Vassula, nu je weet hoezeer je afhankelijk bent van Mij, je God, wil je dan nu meer bidden? Ik houd van je eenvoudige woorden; zeg tegen Mij, 

“ik bemin U Heer,
ik adem voor U, ik glimlach voor U,
ik hoop op U, ik geloof in U,
U bent mijn vreugde, mijn vreugdesprong, mijn vrede;” 

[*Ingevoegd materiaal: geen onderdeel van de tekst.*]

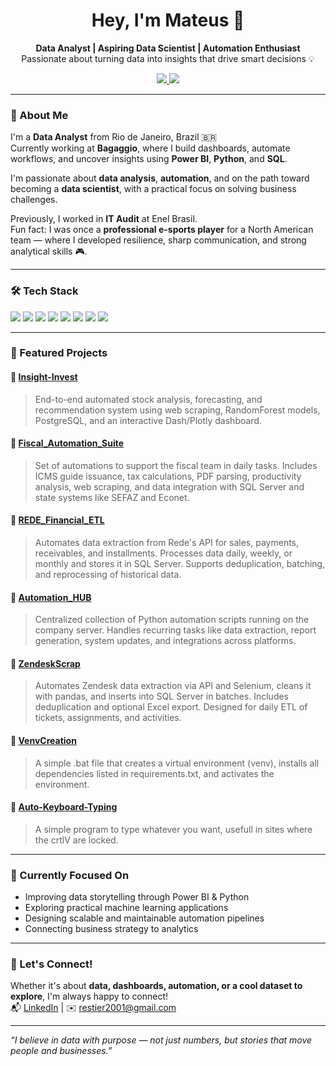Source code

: <h1 align="center">Hey, I'm Mateus 👋</h1>

<p align="center">
  <b>Data Analyst | Aspiring Data Scientist | Automation Enthusiast</b><br>
  Passionate about turning data into insights that drive smart decisions 💡
</p>

<p align="center">
  <a href="https://www.linkedin.com/in/mateus-restier" target="_blank">
    <img src="https://img.shields.io/badge/LinkedIn-Mateus%20Restier-blue?style=for-the-badge&logo=linkedin" />
  </a>
  <a href="mailto:restier2001@gmail.com">
    <img src="https://img.shields.io/badge/Gmail-restier2001@gmail.com-red?style=for-the-badge&logo=gmail&logoColor=white" />
  </a>
</p>

---

### 🧠 About Me

I'm a **Data Analyst** from Rio de Janeiro, Brazil 🇧🇷  
Currently working at **Bagaggio**, where I build dashboards, automate workflows, and uncover insights using **Power BI**, **Python**, and **SQL**.

I'm passionate about **data analysis**, **automation**, and on the path toward becoming a **data scientist**, with a practical focus on solving business challenges.

Previously, I worked in **IT Audit** at Enel Brasil.  
Fun fact: I was once a **professional e-sports player** for a North American team — where I developed resilience, sharp communication, and strong analytical skills 🎮.

---

### 🛠️ Tech Stack

<p align="left">
  <img src="https://img.shields.io/badge/Python-3670A0?style=for-the-badge&logo=python&logoColor=white" />
  <img src="https://img.shields.io/badge/Pandas-150458?style=for-the-badge&logo=pandas&logoColor=white" />
  <img src="https://img.shields.io/badge/Selenium-43B02A?style=for-the-badge&logo=selenium&logoColor=white" />
  <img src="https://img.shields.io/badge/SQL-025E8C?style=for-the-badge&logo=sqlite&logoColor=white" />
  <img src="https://img.shields.io/badge/Excel-217346?style=for-the-badge&logo=microsoft-excel&logoColor=white" />
  <img src="https://img.shields.io/badge/Power BI-F2C811?style=for-the-badge&logo=powerbi&logoColor=black" />
  <img src="https://img.shields.io/badge/Git-F05032?style=for-the-badge&logo=git&logoColor=white" />
  <img src="https://img.shields.io/badge/GitHub-181717?style=for-the-badge&logo=github&logoColor=white" />
</p>

---

### 🚀 Featured Projects

#### 🔹 [Insight-Invest](https://github.com/MateusRestier/insight-invest)
> End-to-end automated stock analysis, forecasting, and recommendation system using web scraping, RandomForest models, PostgreSQL, and an interactive Dash/Plotly dashboard.

#### 🔹 [Fiscal_Automation_Suite](https://github.com/MateusRestier/Fiscal_Automation_Suite)
> Set of automations to support the fiscal team in daily tasks. Includes ICMS guide issuance, tax calculations, PDF parsing, productivity analysis, web scraping, and data integration with SQL Server and state systems like SEFAZ and Econet.

#### 🔹 [REDE_Financial_ETL](https://github.com/MateusRestier/REDE_Financial_ETL)
> Automates data extraction from Rede's API for sales, payments, receivables, and installments. Processes data daily, weekly, or monthly and stores it in SQL Server. Supports deduplication, batching, and reprocessing of historical data.

#### 🔹 [Automation_HUB](https://github.com/MateusRestier/Automation_HUB)
> Centralized collection of Python automation scripts running on the company server. Handles recurring tasks like data extraction, report generation, system updates, and integrations across platforms.

#### 🔹 [ZendeskScrap](https://github.com/MateusRestier/ZendeskScrap)
> Automates Zendesk data extraction via API and Selenium, cleans it with pandas, and inserts into SQL Server in batches. Includes deduplication and optional Excel export. Designed for daily ETL of tickets, assignments, and activities.

#### 🔹 [VenvCreation](https://github.com/MateusRestier/VenvCreation) 
> A simple .bat file that creates a virtual environment (venv), installs all dependencies listed in requirements.txt, and activates the environment.

#### 🔹 [Auto-Keyboard-Typing](https://github.com/MateusRestier/Auto-Keyboard-Typing)
> A simple program to type whatever you want, usefull in sites where the crtlV are locked.

---

### 🎯 Currently Focused On

- Improving data storytelling through Power BI & Python  
- Exploring practical machine learning applications  
- Designing scalable and maintainable automation pipelines  
- Connecting business strategy to analytics

---

### 🤝 Let's Connect!

Whether it's about **data, dashboards, automation, or a cool dataset to explore**, I'm always happy to connect!  
📬 [LinkedIn](https://www.linkedin.com/in/mateus-restier) | ✉️ restier2001@gmail.com

---

_“I believe in data with purpose — not just numbers, but stories that move people and businesses.”_
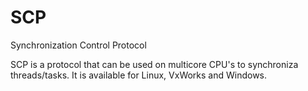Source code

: SCP
======

Synchronization Control Protocol

SCP is a protocol that can be used on multicore CPU's to synchroniza threads/tasks. It is available for Linux,
VxWorks and Windows. 
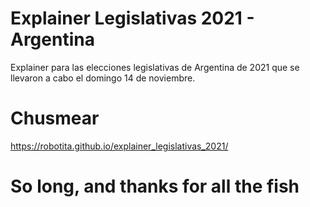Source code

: # Explainer Legislativas 2021 - Argentina

Explainer para las elecciones legislativas de Argentina de 2021 que se llevaron a cabo el domingo 14 de noviembre.

# Chusmear

https://robotita.github.io/explainer_legislativas_2021/

# So long, and thanks for all the fish
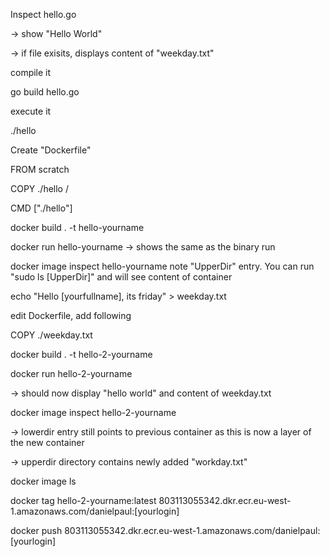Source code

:
Inspect hello.go

-> show "Hello World"

-> if file exisits, displays content of "weekday.txt"

compile it

go build hello.go

execute it

./hello


Create "Dockerfile"

FROM scratch

COPY ./hello /

CMD ["./hello"]


docker build . -t hello-yourname

docker run hello-yourname
-> shows the same as the binary run

docker image inspect hello-yourname
note "UpperDir" entry. You can run "sudo ls [UpperDir]" and will see content of container

echo "Hello [yourfullname], its friday" > weekday.txt


edit Dockerfile, add following 

COPY ./weekday.txt

docker build . -t hello-2-yourname

docker run hello-2-yourname

-> should now display "hello world" and content of weekday.txt


docker image inspect hello-2-yourname

-> lowerdir entry still points to previous container as this is now a layer of the new container

-> upperdir directory contains newly added "workday.txt"


docker image ls

docker tag hello-2-yourname:latest 803113055342.dkr.ecr.eu-west-1.amazonaws.com/danielpaul:[yourlogin]

docker push 803113055342.dkr.ecr.eu-west-1.amazonaws.com/danielpaul:[yourlogin]



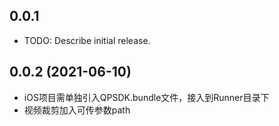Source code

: ## 0.0.1

* TODO: Describe initial release.

## 0.0.2 (2021-06-10)
- iOS项目需单独引入QPSDK.bundle文件，接入到Runner目录下
- 视频裁剪加入可传参数path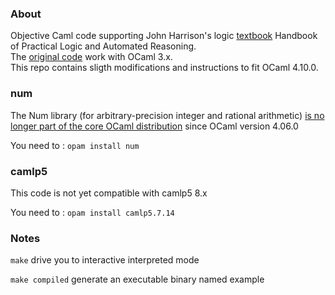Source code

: ### About ###
Objective Caml code supporting John Harrison's logic [textbook](http://www.cambridge.org/9780521899574) Handbook of Practical Logic and Automated Reasoning.  
The [original code](https://www.cl.cam.ac.uk/~jrh13/atp) work with OCaml 3.x.  
This repo contains sligth modifications and instructions to fit OCaml 4.10.0.

### num ###

The Num library (for arbitrary-precision integer and rational arithmetic) [is no longer part of the core OCaml distribution](https://github.com/ocaml/opam-repository/pull/10116) since OCaml version 4.06.0

You need to : `opam install num`

### camlp5

This code is not yet compatible with camlp5 8.x

You need to : `opam install camlp5.7.14`

### Notes ###

`make` drive you to interactive interpreted mode

`make compiled` generate an executable binary named example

ja, zeg ze tot Mij, je heilige Metgezel; deel je dagen met Mij; hoe verlang Ik dat Mijn kinderen Mijn innige Aanwezigheid beseffen; Ik ben steeds zo dicht bij hen, overal, altijd; als ze dit eens zouden beseffen, dan zouden ze minder vallen, zouden ze minder zondigen; zeg hun, dat Ik verlang dat ze intiem met Mij omgaan; kom, Ik bemin je, bemin je Leraar ook;

[1]en in Mijn Huis zul je de groten bijeenbrengen, en hen ontwapenen, en uit Mijn Mond zul je spreken, je God kronen met kransen van Liefde en Vrede en Mijn Doornenkroon vervangen; en Ik, de Heer, zal vanuit Mijn Hemelzaal, Oprechtheid, Liefde en Vrede over Mijn schepping uitstorten;

klein kind, ontvang Vrede van je God; Ik heb je geleid, Mijn Vassula, Ik heb je gevormd en nu moet je met Mij verder gaan, jouw hand stevig vast in Mijn Hand, tot in Mijn Bloedend Lichaam; volg Mij en denk eraan, kijk noch links, noch rechts, loop rechtuit om je taak te volbrengen;

wees niet bang, Ik zal je ziel mooi maken om je in staat te stellen Mijn vijanden te verjagen en te ontwapenen; Ik, de Heer, ben temidden van jullie allen, vlak voor jullie deuren sta Ik! Ik heb drie Kronen bij Mij, een Kroon van Vrede, een Kroon van Liefde en een Kroon van Gerechtigheid;


[1] Hier was een pauze, toen deed Jezus een voorspelling.